Only the number is requested. Tally the lines of the data that hold the string "from".

::: AVAILABLE RECORDS

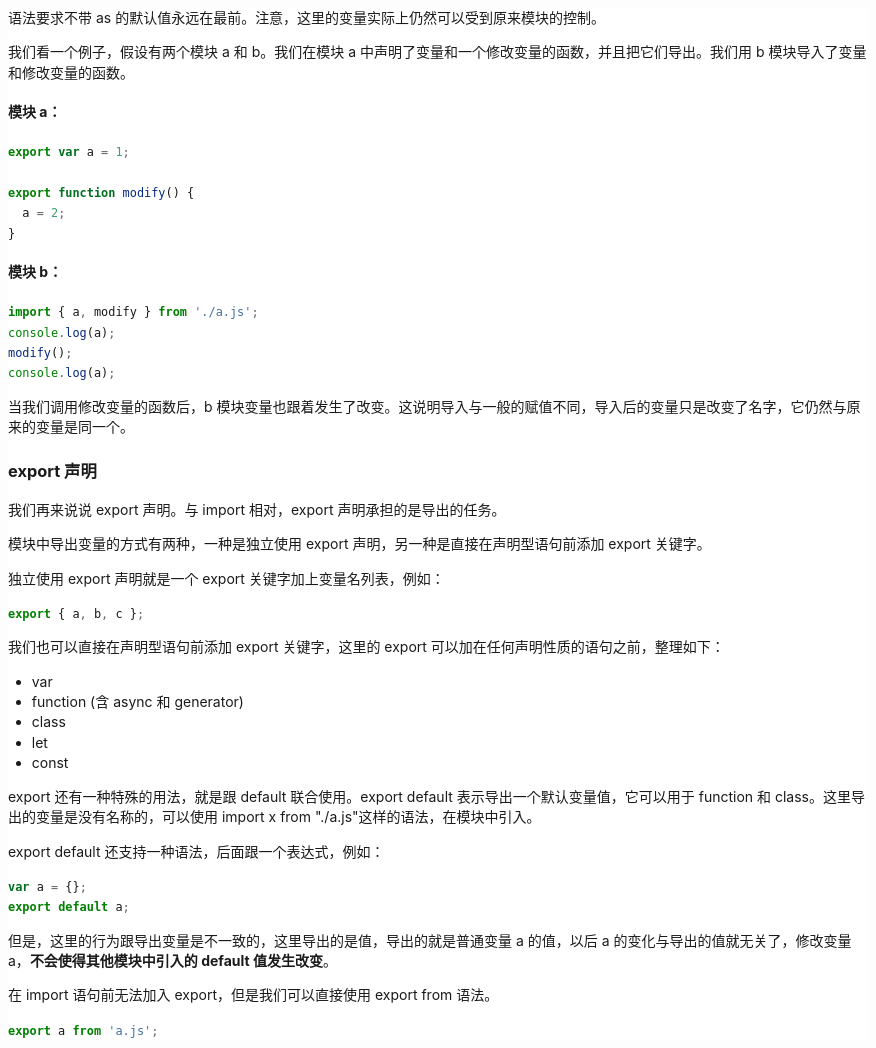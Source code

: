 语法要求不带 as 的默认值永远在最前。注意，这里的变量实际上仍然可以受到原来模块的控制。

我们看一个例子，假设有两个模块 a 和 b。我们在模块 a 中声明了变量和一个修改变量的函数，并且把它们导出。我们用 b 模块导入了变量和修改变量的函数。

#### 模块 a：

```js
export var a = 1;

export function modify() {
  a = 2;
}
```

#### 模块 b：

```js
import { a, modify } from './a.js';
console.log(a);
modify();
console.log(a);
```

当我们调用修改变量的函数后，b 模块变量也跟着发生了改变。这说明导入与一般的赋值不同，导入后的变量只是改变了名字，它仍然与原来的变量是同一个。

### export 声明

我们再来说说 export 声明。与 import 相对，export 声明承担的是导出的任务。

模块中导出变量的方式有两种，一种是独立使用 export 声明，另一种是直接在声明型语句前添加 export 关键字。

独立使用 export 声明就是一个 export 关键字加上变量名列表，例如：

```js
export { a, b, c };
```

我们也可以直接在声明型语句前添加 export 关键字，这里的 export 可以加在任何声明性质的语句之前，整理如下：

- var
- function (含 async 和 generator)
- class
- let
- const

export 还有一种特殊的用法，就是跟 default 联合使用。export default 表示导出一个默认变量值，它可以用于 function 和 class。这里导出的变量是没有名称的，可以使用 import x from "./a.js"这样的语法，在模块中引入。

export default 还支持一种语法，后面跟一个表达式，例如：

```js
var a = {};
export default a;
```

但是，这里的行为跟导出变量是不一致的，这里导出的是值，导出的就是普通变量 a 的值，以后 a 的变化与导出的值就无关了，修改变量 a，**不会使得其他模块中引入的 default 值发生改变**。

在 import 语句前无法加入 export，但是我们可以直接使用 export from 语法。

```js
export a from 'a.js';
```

::::::
::: AVAILABLE RECORDS

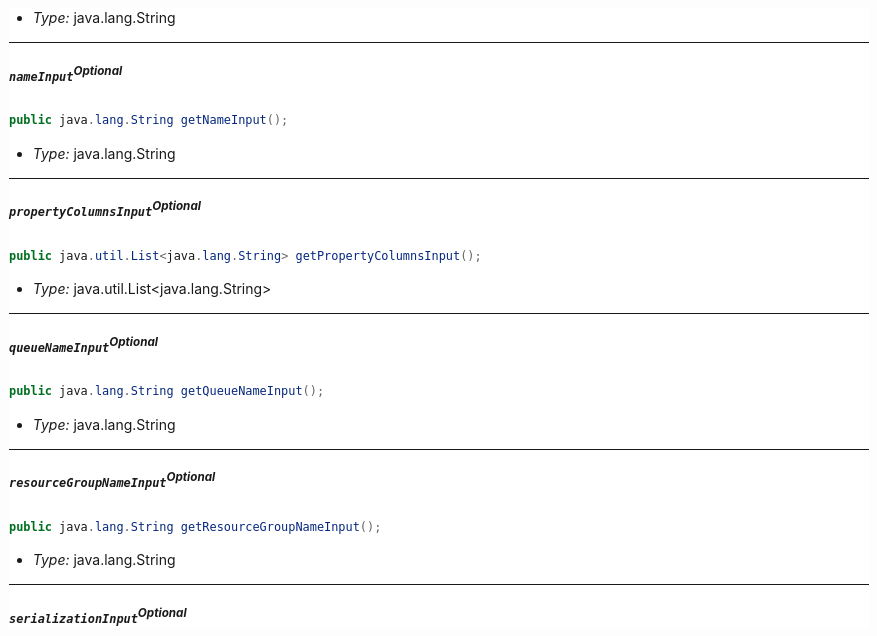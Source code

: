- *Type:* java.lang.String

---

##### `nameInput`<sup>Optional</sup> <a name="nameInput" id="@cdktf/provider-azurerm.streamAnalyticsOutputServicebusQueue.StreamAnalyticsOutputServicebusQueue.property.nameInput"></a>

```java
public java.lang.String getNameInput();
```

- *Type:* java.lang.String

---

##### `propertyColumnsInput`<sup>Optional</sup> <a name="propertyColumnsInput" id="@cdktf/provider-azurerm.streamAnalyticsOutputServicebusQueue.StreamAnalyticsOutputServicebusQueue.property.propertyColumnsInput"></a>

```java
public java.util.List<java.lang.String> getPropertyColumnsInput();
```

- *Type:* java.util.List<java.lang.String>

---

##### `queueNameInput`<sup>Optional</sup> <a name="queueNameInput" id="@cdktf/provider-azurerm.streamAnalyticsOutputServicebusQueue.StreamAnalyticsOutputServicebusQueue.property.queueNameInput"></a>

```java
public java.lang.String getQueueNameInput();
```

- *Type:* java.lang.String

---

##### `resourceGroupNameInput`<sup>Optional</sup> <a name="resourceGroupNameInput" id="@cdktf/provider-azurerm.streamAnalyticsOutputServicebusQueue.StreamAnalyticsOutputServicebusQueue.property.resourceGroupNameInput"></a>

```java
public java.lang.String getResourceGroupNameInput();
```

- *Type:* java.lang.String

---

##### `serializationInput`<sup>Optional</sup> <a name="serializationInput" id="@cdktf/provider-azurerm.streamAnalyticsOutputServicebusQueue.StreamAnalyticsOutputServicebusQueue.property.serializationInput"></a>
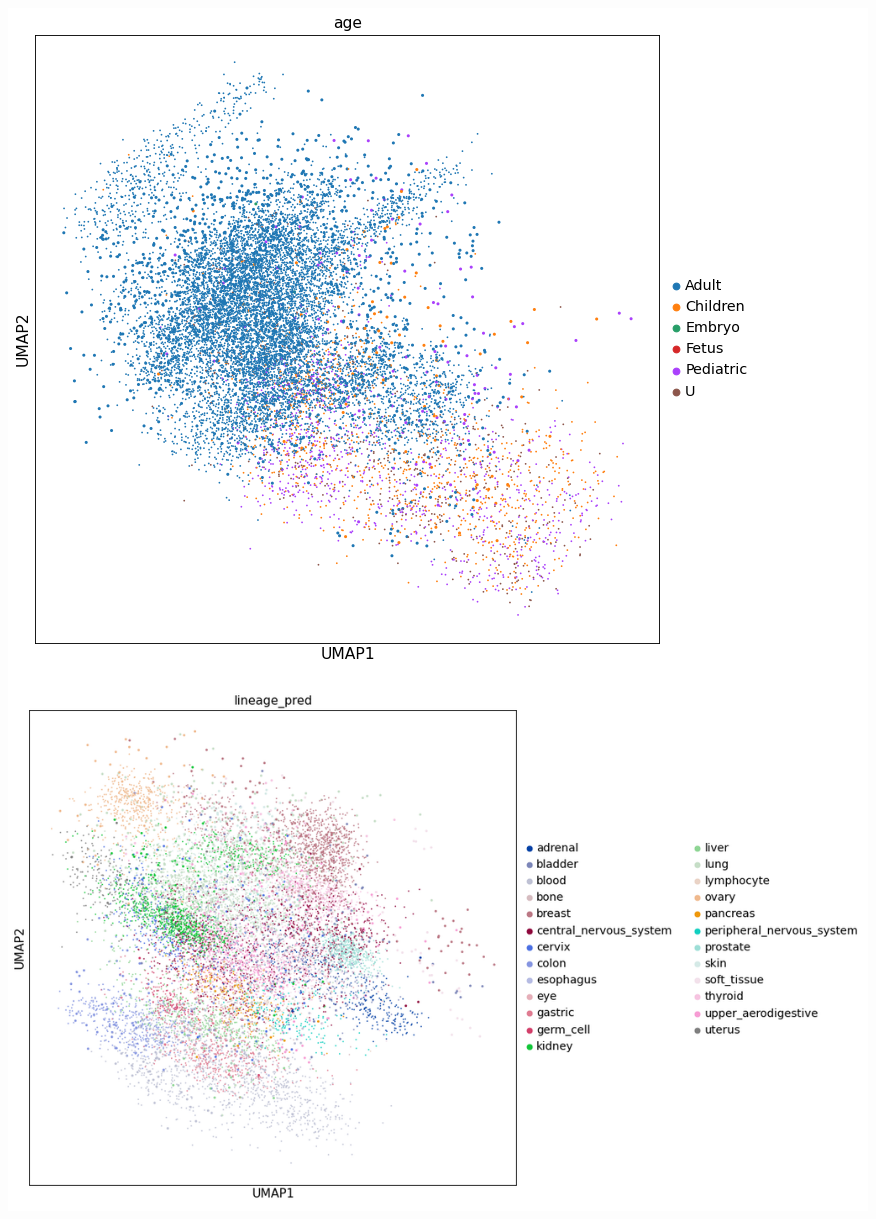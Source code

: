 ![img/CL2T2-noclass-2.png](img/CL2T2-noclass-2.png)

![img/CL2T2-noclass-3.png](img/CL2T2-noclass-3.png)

::::::

OUTPUT FOR THIS EXERCISE: 4